_WHAT THE EXERCISE ASKS:_
Across the whole listing, state how many lines include "latency". Add nothing to that number.

_AVAILABLE DATA:_
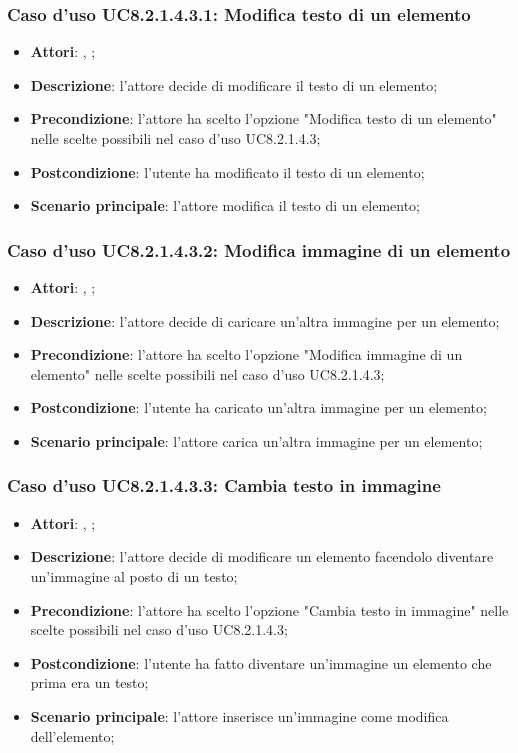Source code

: 		\subsubsection{Caso d'uso UC8.2.1.4.3.1: Modifica testo di un elemento}
		\label{UC8.2.1.4.3.1}
		\begin{itemize}
			\item \textbf{Attori}: \uau, \uaupro;
			\item \textbf{Descrizione}: l'attore decide di modificare il testo di un elemento;
			\item \textbf{Precondizione}: l'attore ha scelto l'opzione "Modifica testo di un elemento" nelle scelte possibili nel caso d'uso UC8.2.1.4.3;
			\item \textbf{Postcondizione}: l'utente ha modificato il testo di un elemento;
			\item \textbf{Scenario principale}: l'attore modifica il testo di un elemento;  
		\end{itemize}
		
		\subsubsection{Caso d'uso UC8.2.1.4.3.2: Modifica immagine di un elemento}
		\label{UC8.2.1.4.3.2}
		\begin{itemize}
			\item \textbf{Attori}: \uau, \uaupro;
			\item \textbf{Descrizione}: l'attore decide di caricare un'altra immagine per un elemento;
			\item \textbf{Precondizione}: l'attore ha scelto l'opzione "Modifica immagine di un elemento" nelle scelte possibili nel caso d'uso UC8.2.1.4.3;
			\item \textbf{Postcondizione}: l'utente ha caricato un'altra immagine per un elemento;
			\item \textbf{Scenario principale}: l'attore carica un'altra immagine per un elemento;
		\end{itemize}
		
		\subsubsection{Caso d'uso UC8.2.1.4.3.3: Cambia testo in immagine}
		\label{UC8.2.1.4.3.3}
		\begin{itemize}
			\item \textbf{Attori}: \uau, \uaupro;
			\item \textbf{Descrizione}: l'attore decide di modificare un elemento facendolo diventare un'immagine al posto di un testo;
			\item \textbf{Precondizione}: l'attore ha scelto l'opzione "Cambia testo in immagine" nelle scelte possibili nel caso d'uso UC8.2.1.4.3;
			\item \textbf{Postcondizione}: l'utente ha fatto diventare un'immagine un elemento che prima era un testo;
			\item \textbf{Scenario principale}: l'attore inserisce un'immagine come modifica dell'elemento;  
		\end{itemize}
		
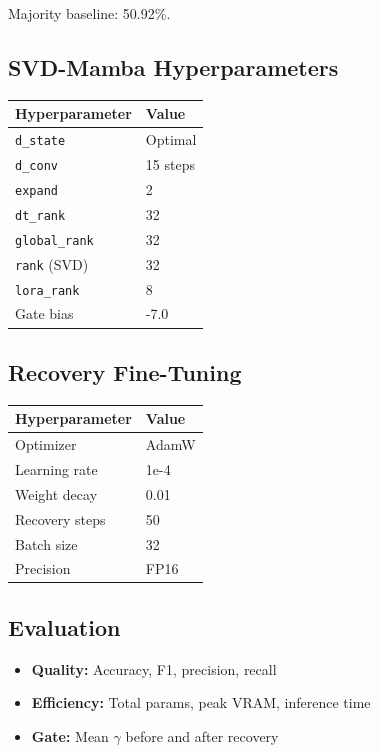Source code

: Majority baseline: 50.92\%.

\subsection{SVD-Mamba Hyperparameters}

\begin{table}[H]
\centering
\small
\begin{tabular}{ll}
\toprule
\textbf{Hyperparameter} & \textbf{Value} \\
\midrule
\texttt{d\_state} & Optimal \\
\texttt{d\_conv} & 15 steps \\
\texttt{expand} & 2 \\
\texttt{dt\_rank} & 32 \\
\texttt{global\_rank} & 32 \\
\texttt{rank} (SVD) & 32 \\
\texttt{lora\_rank} & 8 \\
Gate bias & -7.0 \\
\bottomrule
\end{tabular}
\end{table}

\subsection{Recovery Fine-Tuning}

\begin{table}[H]
\centering
\small
\begin{tabular}{ll}
\toprule
\textbf{Hyperparameter} & \textbf{Value} \\
\midrule
Optimizer & AdamW \\
Learning rate & 1e-4 \\
Weight decay & 0.01 \\
Recovery steps & 50 \\
Batch size & 32 \\
Precision & FP16 \\
\bottomrule
\end{tabular}
\end{table}

\subsection{Evaluation}

\begin{itemize}
\item \textbf{Quality:} Accuracy, F1, precision, recall
\item \textbf{Efficiency:} Total params, peak VRAM, inference time
\item \textbf{Gate:} Mean $\gamma$ before and after recovery

\end{itemize}
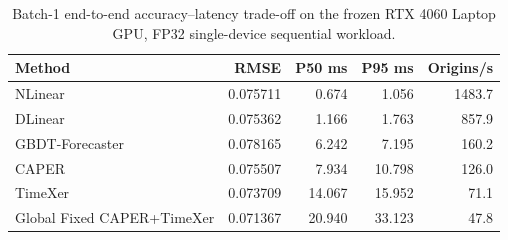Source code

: \begin{table}[t]
\centering
\caption{Batch-1 end-to-end accuracy--latency trade-off on the frozen RTX 4060 Laptop GPU, FP32 single-device sequential workload.}
\label{tab:latency}
\small
\begin{tabular}{lrrrr}
\toprule
Method & RMSE & P50 ms & P95 ms & Origins/s \\
\midrule
NLinear & 0.075711 & 0.674 & 1.056 & 1483.7 \\
DLinear & 0.075362 & 1.166 & 1.763 & 857.9 \\
GBDT-Forecaster & 0.078165 & 6.242 & 7.195 & 160.2 \\
CAPER & 0.075507 & 7.934 & 10.798 & 126.0 \\
TimeXer & 0.073709 & 14.067 & 15.952 & 71.1 \\
Global Fixed CAPER+TimeXer & 0.071367 & 20.940 & 33.123 & 47.8 \\
\bottomrule
\end{tabular}
\end{table}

_RESPONSE BOX:_
2